> HOW TO COMPLETE THIS TASK
Every line of the listing that holds the word "components" should be returned.

> TASK INPUTS
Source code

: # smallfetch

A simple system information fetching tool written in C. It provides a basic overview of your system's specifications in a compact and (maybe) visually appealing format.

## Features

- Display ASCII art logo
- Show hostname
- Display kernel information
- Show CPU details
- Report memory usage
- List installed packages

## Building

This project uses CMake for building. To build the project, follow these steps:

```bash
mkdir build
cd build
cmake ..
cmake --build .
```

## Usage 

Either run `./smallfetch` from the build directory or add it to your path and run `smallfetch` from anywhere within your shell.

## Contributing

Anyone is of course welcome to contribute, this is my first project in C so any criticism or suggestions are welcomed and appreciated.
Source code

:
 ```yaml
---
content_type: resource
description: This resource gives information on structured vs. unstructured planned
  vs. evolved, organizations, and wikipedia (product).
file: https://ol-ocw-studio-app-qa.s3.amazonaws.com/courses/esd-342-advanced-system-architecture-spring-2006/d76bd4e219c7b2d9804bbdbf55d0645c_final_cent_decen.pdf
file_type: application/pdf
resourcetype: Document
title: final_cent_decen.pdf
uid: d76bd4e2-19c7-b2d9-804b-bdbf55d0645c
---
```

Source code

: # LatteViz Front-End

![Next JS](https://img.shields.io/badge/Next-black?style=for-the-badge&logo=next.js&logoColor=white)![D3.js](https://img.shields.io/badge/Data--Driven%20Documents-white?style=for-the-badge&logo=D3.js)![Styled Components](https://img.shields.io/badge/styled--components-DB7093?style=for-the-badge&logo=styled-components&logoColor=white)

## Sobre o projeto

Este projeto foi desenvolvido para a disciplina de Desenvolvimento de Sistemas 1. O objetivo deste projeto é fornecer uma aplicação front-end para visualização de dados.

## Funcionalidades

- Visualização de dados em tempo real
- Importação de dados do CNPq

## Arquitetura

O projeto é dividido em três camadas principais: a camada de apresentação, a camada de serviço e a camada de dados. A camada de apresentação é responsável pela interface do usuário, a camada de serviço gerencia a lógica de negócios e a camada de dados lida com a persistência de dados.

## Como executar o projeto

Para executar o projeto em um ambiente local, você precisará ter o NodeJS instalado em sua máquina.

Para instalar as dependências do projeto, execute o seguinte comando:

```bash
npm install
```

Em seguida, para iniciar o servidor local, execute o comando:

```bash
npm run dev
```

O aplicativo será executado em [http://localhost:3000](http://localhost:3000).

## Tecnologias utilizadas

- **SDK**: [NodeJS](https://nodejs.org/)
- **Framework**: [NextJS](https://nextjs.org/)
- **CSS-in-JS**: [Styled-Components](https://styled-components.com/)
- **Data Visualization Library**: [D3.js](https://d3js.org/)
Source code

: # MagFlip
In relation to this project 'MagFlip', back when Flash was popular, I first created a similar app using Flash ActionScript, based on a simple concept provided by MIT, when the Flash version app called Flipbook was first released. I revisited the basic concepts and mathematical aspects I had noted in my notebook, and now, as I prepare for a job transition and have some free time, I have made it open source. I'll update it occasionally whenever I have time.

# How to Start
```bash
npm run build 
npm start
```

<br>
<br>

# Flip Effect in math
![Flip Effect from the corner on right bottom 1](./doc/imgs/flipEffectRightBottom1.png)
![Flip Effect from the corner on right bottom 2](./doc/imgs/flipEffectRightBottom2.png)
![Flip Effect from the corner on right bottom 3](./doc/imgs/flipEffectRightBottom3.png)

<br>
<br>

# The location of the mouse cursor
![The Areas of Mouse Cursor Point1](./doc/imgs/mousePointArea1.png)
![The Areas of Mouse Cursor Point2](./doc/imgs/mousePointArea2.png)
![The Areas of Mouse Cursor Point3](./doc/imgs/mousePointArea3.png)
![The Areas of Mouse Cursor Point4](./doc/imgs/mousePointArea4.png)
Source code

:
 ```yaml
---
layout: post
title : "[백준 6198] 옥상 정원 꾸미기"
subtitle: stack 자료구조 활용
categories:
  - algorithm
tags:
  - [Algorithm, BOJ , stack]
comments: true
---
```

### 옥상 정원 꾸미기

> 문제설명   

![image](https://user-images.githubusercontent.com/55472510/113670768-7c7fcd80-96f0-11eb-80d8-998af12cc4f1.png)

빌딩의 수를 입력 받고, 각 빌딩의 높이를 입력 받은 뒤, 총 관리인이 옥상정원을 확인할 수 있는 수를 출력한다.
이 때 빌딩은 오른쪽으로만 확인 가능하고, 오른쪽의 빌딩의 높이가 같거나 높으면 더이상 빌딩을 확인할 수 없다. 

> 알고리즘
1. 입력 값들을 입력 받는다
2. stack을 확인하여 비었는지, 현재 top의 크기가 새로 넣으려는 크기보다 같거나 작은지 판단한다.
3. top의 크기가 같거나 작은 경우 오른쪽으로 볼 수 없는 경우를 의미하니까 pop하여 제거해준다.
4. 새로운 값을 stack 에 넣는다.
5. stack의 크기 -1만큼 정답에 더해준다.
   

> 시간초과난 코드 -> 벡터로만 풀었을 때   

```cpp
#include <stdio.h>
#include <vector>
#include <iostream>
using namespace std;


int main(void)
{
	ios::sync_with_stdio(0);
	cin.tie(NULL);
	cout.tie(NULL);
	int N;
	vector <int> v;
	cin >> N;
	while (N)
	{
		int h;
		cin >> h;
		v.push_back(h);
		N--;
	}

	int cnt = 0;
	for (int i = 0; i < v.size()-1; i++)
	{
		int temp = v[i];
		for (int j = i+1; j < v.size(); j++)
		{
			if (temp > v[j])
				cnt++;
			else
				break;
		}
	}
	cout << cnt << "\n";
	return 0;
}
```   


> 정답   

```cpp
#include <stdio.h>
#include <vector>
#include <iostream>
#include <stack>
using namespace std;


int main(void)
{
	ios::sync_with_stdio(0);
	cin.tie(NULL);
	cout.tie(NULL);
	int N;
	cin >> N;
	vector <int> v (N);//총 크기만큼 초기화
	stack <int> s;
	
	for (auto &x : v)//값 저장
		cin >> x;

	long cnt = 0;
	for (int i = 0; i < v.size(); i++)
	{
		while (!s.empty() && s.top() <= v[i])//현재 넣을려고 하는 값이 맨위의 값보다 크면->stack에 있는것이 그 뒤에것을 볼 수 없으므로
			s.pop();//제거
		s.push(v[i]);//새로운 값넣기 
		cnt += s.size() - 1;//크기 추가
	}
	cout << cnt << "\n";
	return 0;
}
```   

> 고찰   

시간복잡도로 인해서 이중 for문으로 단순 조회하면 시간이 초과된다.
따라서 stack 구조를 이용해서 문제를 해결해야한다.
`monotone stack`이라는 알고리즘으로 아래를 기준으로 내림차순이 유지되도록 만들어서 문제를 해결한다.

> COMPLETED TASK
![Next JS](https://img.shields.io/badge/Next-black?style=for-the-badge&logo=next.js&logoColor=white)![D3.js](https://img.shields.io/badge/Data--Driven%20Documents-white?style=for-the-badge&logo=D3.js)![Styled Components](https://img.shields.io/badge/styled--components-DB7093?style=for-the-badge&logo=styled-components&logoColor=white)
- **CSS-in-JS**: [Styled-Components](https://styled-components.com/)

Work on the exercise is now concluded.